Marthanda Varma (1729-1758) unified the erstwhile state of Travancore
strong enough to stem the Dutch
advance in India. The resourceful Ramayyan Dalawa (prime minister) and able commander Delannoy helped him modernize his army, fortify strategic points of his kingdom and initiate reforms to help his land prosper while checking dissent. The reign of Marthanda Varma is marked as the golden age of Travancore dynasty.
Marthanda Varma had to overcome formidable challenges in the form of opposition from ‘Ettuveettil Pillamar’ (eight mighty chieftains) who supported the rival claimants to the throne, Pappu and Raman Thampis, the sons of King Ravi Varma. Once he ascended the throne, he strengthened his forces and annexed the petty states near his kingdom and gradually advanced through offensives and tact to become one of the three major kingdoms in Kerala state, which scenario prevailed till the formation of independent India.

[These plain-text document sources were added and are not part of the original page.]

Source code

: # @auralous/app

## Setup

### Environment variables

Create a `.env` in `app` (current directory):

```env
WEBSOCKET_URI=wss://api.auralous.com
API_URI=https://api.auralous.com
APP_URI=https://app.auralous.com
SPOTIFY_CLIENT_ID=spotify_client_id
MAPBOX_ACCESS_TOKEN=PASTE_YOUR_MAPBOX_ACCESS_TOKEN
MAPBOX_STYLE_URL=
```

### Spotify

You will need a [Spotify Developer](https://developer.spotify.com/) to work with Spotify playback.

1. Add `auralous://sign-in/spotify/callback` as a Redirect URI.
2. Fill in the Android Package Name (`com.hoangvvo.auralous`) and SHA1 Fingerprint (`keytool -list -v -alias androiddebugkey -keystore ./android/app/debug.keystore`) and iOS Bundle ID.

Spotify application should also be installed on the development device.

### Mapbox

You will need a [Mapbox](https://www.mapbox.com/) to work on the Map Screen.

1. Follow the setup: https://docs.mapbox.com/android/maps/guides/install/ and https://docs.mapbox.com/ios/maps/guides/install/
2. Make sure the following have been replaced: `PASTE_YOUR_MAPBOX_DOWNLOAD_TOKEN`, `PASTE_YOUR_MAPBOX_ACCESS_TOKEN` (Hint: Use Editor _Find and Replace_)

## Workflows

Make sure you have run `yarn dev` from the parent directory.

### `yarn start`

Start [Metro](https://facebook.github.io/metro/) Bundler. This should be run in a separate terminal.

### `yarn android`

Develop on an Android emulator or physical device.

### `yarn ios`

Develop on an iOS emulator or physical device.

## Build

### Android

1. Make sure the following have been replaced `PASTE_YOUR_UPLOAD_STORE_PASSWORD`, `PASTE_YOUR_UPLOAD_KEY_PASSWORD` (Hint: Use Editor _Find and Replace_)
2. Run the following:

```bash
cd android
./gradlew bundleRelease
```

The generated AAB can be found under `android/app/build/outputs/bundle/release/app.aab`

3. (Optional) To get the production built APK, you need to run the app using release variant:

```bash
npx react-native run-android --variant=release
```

One of the highlights of his military campaigns was the victory over the Dutch forces at Colachel in Tamil Nadu in 1741. Despite lacking the modern weapons of the Dutch, Marthanda Varma’s strategies so impressed the Dutch commander Eustchices Delannoy that he joined Marthanda Varma and attained renown as ‘Valia Kappithan’ (Chief Captain). This defeat, the first of a western power by any Asian state, sealed the fate of Dutch ambitions in India.
After expanding his kingdom, Marthanda Varma surrendered his kingdom—‘Thrippadidanam’ (surrender at the holy feet)—to Lord Padmanabha (Lord Vishnu) at Thiruvananthapuram whose temple he renovated. He continued to rule as the envoy of the Lord and earned the title of ‘Sri Padmanabha Dasa’ (servant of Lord Padmanabha), passed on to his successors.